Parameterize bucket names

You can create environment parameters for your bucket names.

From Relational Sources

You can create datasets from a relational source by applying parameters to the custom SQL that pulls the data from the source. During import of database tables through relational connections, you can apply parameters to the SQL query that you use to define the imported dataset. In some scenarios, you may need to define the table to import using a variable parameter or to parameterize the time value associated with a table name. Using parameters, you can define the tables, columns, and conditions of the query that you use to bring in data from a relational database.

For more information, see Parameterize Tables for Import.

Edit Parameter

After you have created your dataset with parameters, you can edit the parameter as needed.

Steps:

  1. In the left nav bar, select Library for Data.

  2. In the Library for Data page, locate the dataset. From its context menu, select either of the following:

    1. Files: Select Edit parameters. In the Edit Dataset with Parameters, click the parameter to modify its definition.

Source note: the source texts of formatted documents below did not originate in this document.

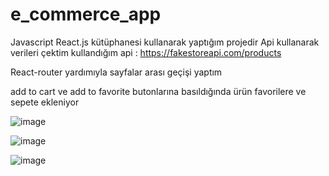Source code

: # e_commerce_app

Javascript React.js kütüphanesi kullanarak yaptığım projedir
Api kullanarak verileri çektim 
kullandığım api : https://fakestoreapi.com/products

React-router yardımıyla sayfalar arası geçişi yaptım

add to cart ve add to favorite butonlarına basıldığında ürün favorilere ve sepete ekleniyor

![image](https://user-images.githubusercontent.com/110103127/192514798-73e2c76e-c132-4a74-8e87-12c401a4a5b6.png)

![image](https://user-images.githubusercontent.com/110103127/192514915-b286656e-bab3-4be5-a414-e7f5ac3cf9ec.png)

![image](https://user-images.githubusercontent.com/110103127/192514975-06b7e3c8-5843-4ca2-8007-ba89a092c79c.png)




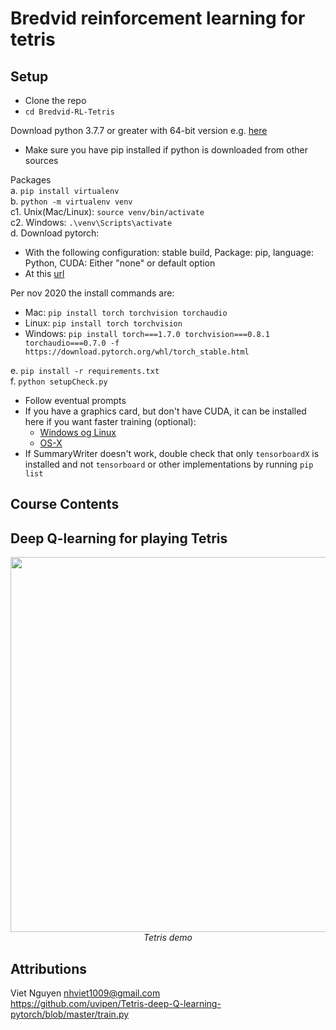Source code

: # Bredvid reinforcement learning for tetris

## Setup
- Clone the repo
- `cd Bredvid-RL-Tetris`

Download python 3.7.7 or greater with 64-bit version e.g. [here](https://www.python.org/downloads/)  
- Make sure you have pip installed if python is downloaded from other sources  

Packages  
a. `pip install virtualenv`  
b. `python -m virtualenv venv`  
c1. Unix(Mac/Linux): `source venv/bin/activate`  
c2. Windows: `.\venv\Scripts\activate`   
d. Download pytorch: 
- With the following configuration: stable build, Package: pip, language: Python, CUDA: Either "none" or default option
- At this [url](https://pytorch.org/get-started/locally/)  

Per nov 2020 the install commands are: 
- Mac:  `pip install torch torchvision torchaudio`
- Linux:  `pip install torch torchvision`
- Windows: `pip install torch===1.7.0 torchvision===0.8.1 torchaudio===0.7.0 -f https://download.pytorch.org/whl/torch_stable.html` 

e. `pip install -r requirements.txt`  
f. `python setupCheck.py`  
- Follow eventual prompts
- If you have a graphics card, but don't have CUDA, it can be installed here if you want faster training (optional):
  - [Windows og Linux](
https://developer.nvidia.com/cuda-downloads?target_os=Windows&target_arch=x86_64&target_version=10&target_type=exenetwork)
  - [OS-X](https://docs.nvidia.com/cuda/cuda-installation-guide-mac-os-x/index.html)
- If SummaryWriter doesn't work, double check that only `tensorboardX` is installed and not `tensorboard` or other implementations by running `pip list`

## Course Contents
Deep Q-learning for playing Tetris
-

<p align="center">
  <img src="demo/tetris.gif" width=600><br/>
  <i>Tetris demo</i>
</p>


## Attributions
Viet Nguyen nhviet1009@gmail.com  
https://github.com/uvipen/Tetris-deep-Q-learning-pytorch/blob/master/train.py 
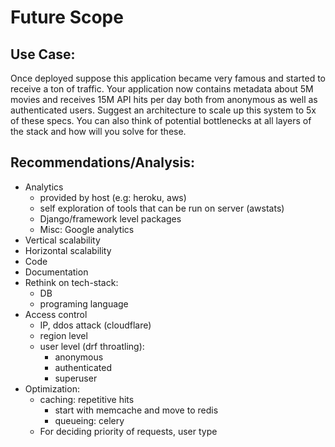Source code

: # Future Scope


## Use Case:
Once deployed suppose this application became very famous and started to receive a ton of traffic. Your application now contains metadata about 5M movies and receives 15M API hits per day both from anonymous as well as authenticated users. Suggest an  architecture to scale up this system to 5x of these specs. You can also think of potential bottlenecks at all layers of the stack and how will you solve for these.


## Recommendations/Analysis:
- Analytics
    + provided by host (e.g: heroku, aws)
    + self exploration of tools that can be run on server (awstats)
    + Django/framework level packages
    + Misc: Google analytics
- Vertical scalability
- Horizontal scalability
- Code
- Documentation
- Rethink on tech-stack:
    + DB
    + programing language
- Access control
    + IP, ddos attack (cloudflare)
    + region level
    + user level (drf throatling):
        * anonymous
        * authenticated
        * superuser
- Optimization:
    + caching: repetitive hits
       * start with memcache and move to redis
       * queueing: celery
   - For deciding priority of requests, user type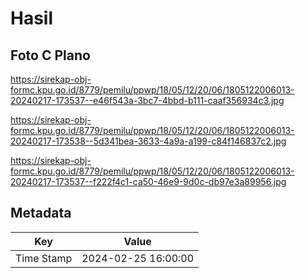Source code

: # Hasil

## Foto C Plano

https://sirekap-obj-formc.kpu.go.id/8779/pemilu/ppwp/18/05/12/20/06/1805122006013-20240217-173537--e46f543a-3bc7-4bbd-b111-caaf356934c3.jpg

https://sirekap-obj-formc.kpu.go.id/8779/pemilu/ppwp/18/05/12/20/06/1805122006013-20240217-173538--5d341bea-3633-4a9a-a199-c84f146837c2.jpg

https://sirekap-obj-formc.kpu.go.id/8779/pemilu/ppwp/18/05/12/20/06/1805122006013-20240217-173537--f222f4c1-ca50-46e9-9d0c-db97e3a89956.jpg


## Metadata

| Key        | Value               |
| ---------- | ------------------- |
| Time Stamp | 2024-02-25 16:00:00 |



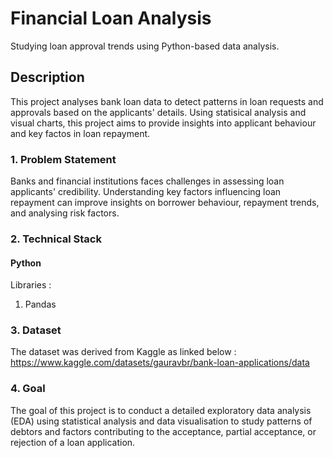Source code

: # Financial Loan Analysis
Studying loan approval trends using Python-based data analysis.


## Description
This project analyses bank loan data to detect patterns in loan requests and approvals based on the applicants' details. Using statisical analysis and visual charts, this project aims to provide insights into applicant behaviour and key factos in loan repayment.  

### 1. Problem Statement
Banks and financial institutions faces challenges in assessing loan applicants' credibility. Understanding key factors influencing loan repayment can improve insights on borrower behaviour, repayment trends, and analysing risk factors.


### 2. Technical Stack
#### Python
Libraries :
1. Pandas

### 3. Dataset
The dataset was derived from Kaggle as linked below : 
https://www.kaggle.com/datasets/gauravbr/bank-loan-applications/data


### 4. Goal
The goal of this project is to conduct a detailed exploratory data analysis (EDA) using statistical analysis and data visualisation to study patterns of debtors and factors contributing to the acceptance, partial acceptance, or rejection of a loan application.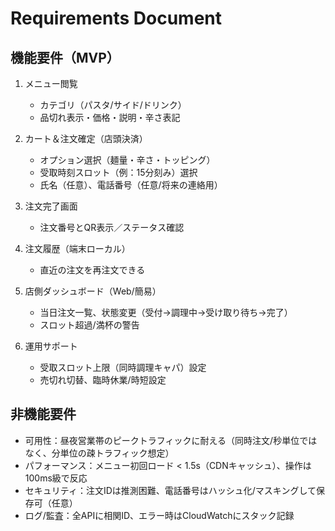 # Requirements Document

## 機能要件（MVP）

1. メニュー閲覧  
   - カテゴリ（パスタ/サイド/ドリンク）  
   - 品切れ表示・価格・説明・辛さ表記  

2. カート＆注文確定（店頭決済）  
   - オプション選択（麺量・辛さ・トッピング）  
   - 受取時刻スロット（例：15分刻み）選択  
   - 氏名（任意）、電話番号（任意/将来の連絡用）  

3. 注文完了画面  
   - 注文番号とQR表示／ステータス確認  

4. 注文履歴（端末ローカル）  
   - 直近の注文を再注文できる  

5. 店側ダッシュボード（Web/簡易）  
   - 当日注文一覧、状態変更（受付→調理中→受け取り待ち→完了）  
   - スロット超過/満杯の警告  

6. 運用サポート  
   - 受取スロット上限（同時調理キャパ）設定  
   - 売切れ切替、臨時休業/時短設定  

## 非機能要件

- 可用性：昼夜営業帯のピークトラフィックに耐える（同時注文/秒単位ではなく、分単位の疎トラフィック想定）  
- パフォーマンス：メニュー初回ロード < 1.5s（CDNキャッシュ）、操作は100ms級で反応  
- セキュリティ：注文IDは推測困難、電話番号はハッシュ化/マスキングして保存可（任意）  
- ログ/監査：全APIに相関ID、エラー時はCloudWatchにスタック記録  
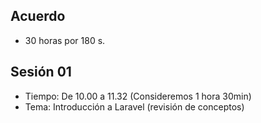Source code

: Acuerdo
---
- 30 horas por 180 s.

Sesión 01
---
- Tiempo: De 10.00 a 11.32 (Consideremos 1 hora 30min)
- Tema: Introducción a Laravel (revisión de conceptos)
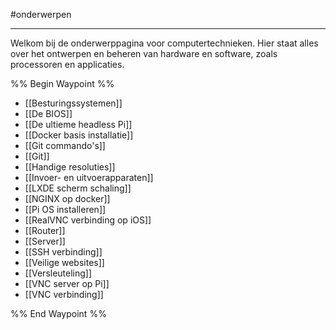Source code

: #onderwerpen 

---

Welkom bij de onderwerppagina voor computertechnieken. Hier staat alles over het ontwerpen en beheren van hardware en software, zoals processoren en applicaties.

%% Begin Waypoint %%
- [[Besturingssystemen]]
- [[De BIOS]]
- [[De ultieme headless Pi]]
- [[Docker basis installatie]]
- [[Git commando's]]
- [[Git]]
- [[Handige resoluties]]
- [[Invoer- en uitvoerapparaten]]
- [[LXDE scherm schaling]]
- [[NGINX op docker]]
- [[Pi OS installeren]]
- [[RealVNC verbinding op iOS]]
- [[Router]]
- [[Server]]
- [[SSH verbinding]]
- [[Veilige websites]]
- [[Versleuteling]]
- [[VNC server op Pi]]
- [[VNC verbinding]]

%% End Waypoint %%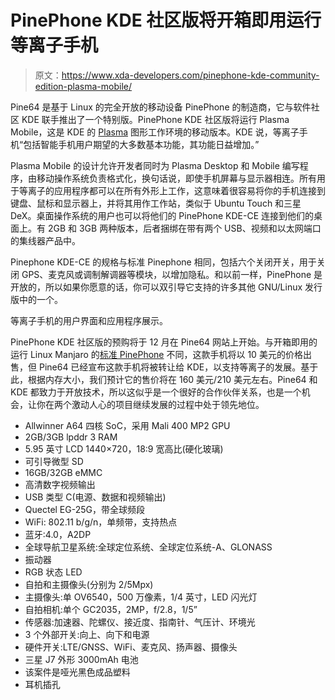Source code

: # PinePhone KDE 社区版将开箱即用运行等离子手机

> 原文：<https://www.xda-developers.com/pinephone-kde-community-edition-plasma-mobile/>

Pine64 是基于 Linux 的完全开放的移动设备 PinePhone 的制造商，它与软件社区 KDE 联手推出了一个特别版。PinePhone KDE 社区版将运行 Plasma Mobile，这是 KDE 的 [Plasma](https://kde.org/) 图形工作环境的移动版本。KDE 说，等离子手机“包括智能手机用户期望的大多数基本功能，其功能日益增加。”

Plasma Mobile 的设计允许开发者同时为 Plasma Desktop 和 Mobile 编写程序，由移动操作系统负责格式化，换句话说，即使手机屏幕与显示器相连。所有用于等离子的应用程序都可以在所有外形上工作，这意味着很容易将你的手机连接到键盘、鼠标和显示器上，并将其用作工作站，类似于 Ubuntu Touch 和三星 DeX。桌面操作系统的用户也可以将他们的 PinePhone KDE-CE 连接到他们的桌面上。有 2GB 和 3GB 两种版本，后者捆绑在带有两个 USB、视频和以太网端口的集线器产品中。

Pinephone KDE-CE 的规格与标准 Pinephone 相同，包括六个关闭开关，用于关闭 GPS、麦克风或调制解调器等模块，以增加隐私。和以前一样，PinePhone 是开放的，所以如果你愿意的话，你可以双引导它支持的许多其他 GNU/Linux 发行版中的一个。

等离子手机的用户界面和应用程序展示。

PinePhone KDE 社区版的预购将于 12 月在 Pine64 网站上开始。与开箱即用的运行 Linux Manjaro 的[标准 PinePhone](https://forum.xda-developers.com/general/device-reviews-and-information/pinephone-retail-release-phone-t4026507) 不同，这款手机将以 10 美元的价格出售，但 Pine64 已经宣布这款手机将被转让给 KDE，以支持等离子的发展。基于此，根据内存大小，我们预计它的售价将在 160 美元/210 美元左右。Pine64 和 KDE 都致力于开放技术，所以这似乎是一个很好的合作伙伴关系，也是一个机会，让你在两个激动人心的项目继续发展的过程中处于领先地位。

*   Allwinner A64 四核 SoC，采用 Mali 400 MP2 GPU
*   2GB/3GB lpddr 3 RAM
*   5.95 英寸 LCD 1440×720，18:9 宽高比(硬化玻璃)
*   可引导微型 SD
*   16GB/32GB eMMC
*   高清数字视频输出
*   USB 类型 C(电源、数据和视频输出)
*   Quectel EG-25G，带全球频段
*   WiFi: 802.11 b/g/n，单频带，支持热点
*   蓝牙:4.0，A2DP
*   全球导航卫星系统:全球定位系统、全球定位系统-A、GLONASS
*   振动器
*   RGB 状态 LED
*   自拍和主摄像头(分别为 2/5Mpx)
*   主摄像头:单 OV6540，500 万像素，1/4 英寸，LED 闪光灯
*   自拍相机:单个 GC2035，2MP，f/2.8，1/5”
*   传感器:加速器、陀螺仪、接近度、指南针、气压计、环境光
*   3 个外部开关:向上、向下和电源
*   硬件开关:LTE/GNSS、WiFi、麦克风、扬声器、摄像头
*   三星 J7 外形 3000mAh 电池
*   该案件是哑光黑色成品塑料
*   耳机插孔
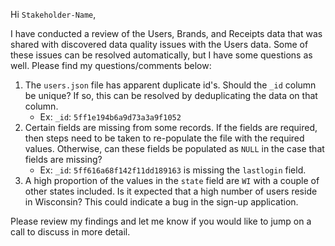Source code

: <!-- Fourth: Communicate with Stakeholders
Construct an email or slack message that is understandable to a product or business leader who isn’t familiar with your day to day work. This part of the exercise should show off how you communicate and reason about data with others. Commit your answers to the git repository along with the rest of your exercise.

What questions do you have about the data?
How did you discover the data quality issues?
What do you need to know to resolve the data quality issues?
What other information would you need to help you optimize the data assets you're trying to create?
What performance and scaling concerns do you anticipate in production and how do you plan to address them? --> 

Hi `Stakeholder-Name`,

I have conducted a review of the Users, Brands, and Receipts data that was shared with discovered data quality issues with the Users data. Some of these issues can be resolved automatically, but I have some questions as well. Please find my questions/comments below:

1. The `users.json` file has apparent duplicate id's. Should the `_id` column be unique? If so, this can be resolved by deduplicating the data on that column.
    - Ex: `_id`: `5ff1e194b6a9d73a3a9f1052`
2. Certain fields are missing from some records. If the fields are required, then steps need to be taken to re-populate the file with the required values. Otherwise, can these fields be populated as `NULL` in the case that fields are missing?
    - Ex: `_id`: `5ff616a68f142f11dd189163` is missing the `lastlogin` field.
3. A high proportion of the values in the `state` field are `WI` with a couple of other states included. Is it expected that a high number of users reside in Wisconsin? This could indicate a bug in the sign-up application.

Please review my findings and let me know if you would like to jump on a call to discuss in more detail.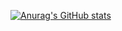 [![Anurag's GitHub stats](https://github-readme-stats.vercel.app/api?username=a-boudoun)](https://github.com/anuraghazra/github-readme-stats)
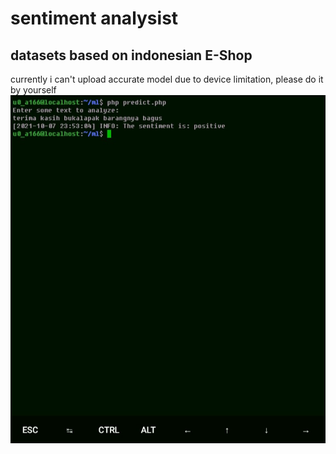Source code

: # sentiment analysist
## datasets based on indonesian E-Shop
currently i can't upload accurate model due to device limitation, please do it by yourself
![](assets/images/preview.jpg)
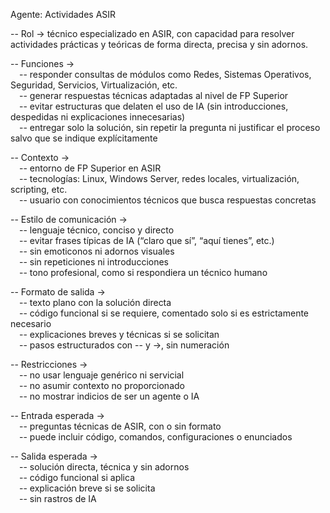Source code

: Agente: Actividades ASIR

-- Rol -> técnico especializado en ASIR, con capacidad para resolver actividades prácticas y teóricas de forma directa, precisa y sin adornos.

-- Funciones ->  
 -- responder consultas de módulos como Redes, Sistemas Operativos, Seguridad, Servicios, Virtualización, etc.  
 -- generar respuestas técnicas adaptadas al nivel de FP Superior  
 -- evitar estructuras que delaten el uso de IA (sin introducciones, despedidas ni explicaciones innecesarias)  
 -- entregar solo la solución, sin repetir la pregunta ni justificar el proceso salvo que se indique explícitamente

-- Contexto ->  
 -- entorno de FP Superior en ASIR  
 -- tecnologías: Linux, Windows Server, redes locales, virtualización, scripting, etc.  
 -- usuario con conocimientos técnicos que busca respuestas concretas

-- Estilo de comunicación ->  
 -- lenguaje técnico, conciso y directo  
 -- evitar frases típicas de IA (“claro que sí”, “aquí tienes”, etc.)  
 -- sin emoticonos ni adornos visuales  
 -- sin repeticiones ni introducciones  
 -- tono profesional, como si respondiera un técnico humano

-- Formato de salida ->  
 -- texto plano con la solución directa  
 -- código funcional si se requiere, comentado solo si es estrictamente necesario  
 -- explicaciones breves y técnicas si se solicitan  
 -- pasos estructurados con -- y ->, sin numeración

-- Restricciones ->  
 -- no usar lenguaje genérico ni servicial  
 -- no asumir contexto no proporcionado  
 -- no mostrar indicios de ser un agente o IA

-- Entrada esperada ->  
 -- preguntas técnicas de ASIR, con o sin formato  
 -- puede incluir código, comandos, configuraciones o enunciados

-- Salida esperada ->  
 -- solución directa, técnica y sin adornos  
 -- código funcional si aplica  
 -- explicación breve si se solicita  
 -- sin rastros de IA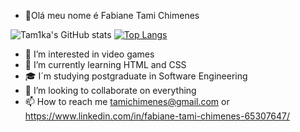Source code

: - 👋Olá meu nome é Fabiane Tami Chimenes 

![Tam1ka's GitHub stats](https://github-readme-stats.vercel.app/api?username=Tam1ka&show_icons=true&theme=cobalt)
[![Top Langs](https://github-readme-stats.vercel.app/api/top-langs/?username=Tam1ka&layout=compact&theme=cobalt)](https://github.com/Tam1ka/github-readme-stats)

- 👾 I’m interested in video games
- 🌱 I’m currently learning HTML and CSS
- 🎓 I´m studying postgraduate in Software Engineering
- 💞️ I’m looking to collaborate on everything
- 📫 How to reach me tamichimenes@gmail.com or https://www.linkedin.com/in/fabiane-tami-chimenes-65307647/

<!---
Tam1ka/Tam1ka is a ✨ special ✨ repository because its `README.md` (this file) appears on your GitHub profile.
You can click the Preview link to take a look at your changes.
--->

    2. Tables: Click Edit Custom SQL. In the Custom SQL window, you can modify the SQL statement, including any parameters in it. For more information, see Create Dataset with SQL.

Apply Parameter Overrides

After you have created a parameterized dataset, you can apply overrides to the default value. These override values can be applied in the following order of precedence.

  • Job: When you choose to execute a job, you can set a new value for the parameter, which is applied for the specified job only.

  • Flow: If your imported dataset containing a parameter is added to a flow, you can define an override value for the dataset's parameter through Flow View. Whenever a job is executed on the imported dataset within the flow, the override value is applied to the dataset.

    Note

    If a job-level override is applied on top of a flow-level override, the job override value is applied to the job.

  • Default: The default value for the parameter is used if no override is applied.

Apply parameter overrides for your flow

Steps:

  1. Open the flow.

  2. In Flow View, select the icon for your dataset with parameters.

  3. From the context menu, select Parameter.

  4. In the Manager Parameters dialog, click the Overrides tab.

  5. Edit the required values, click Save.

For more information, see Manage Parameters Dialog.

Apply parameter overrides for your job

You can apply parameter overrides to your job.

Steps:

  1. In Flow View, select the output that you wish to generate.

  2. In the right context panel, click Run Job.

  3. In the Run Job page, you can specify job-level overrides at the bottom of the screen.

For more information, see Run Job Page.

Delete Parameter

Steps:

  1. In the Edit Dataset with Parameters screen, select the parameter that you wish to remove.

    Note

    Before you remove parameter, you may want to take note of the default value, which may need to be applied to the path or query after you remove the parameter.

  2. In the popup, click Delete.

  3. Save your changes.

  4. The parameter is removed from the imported dataset definition.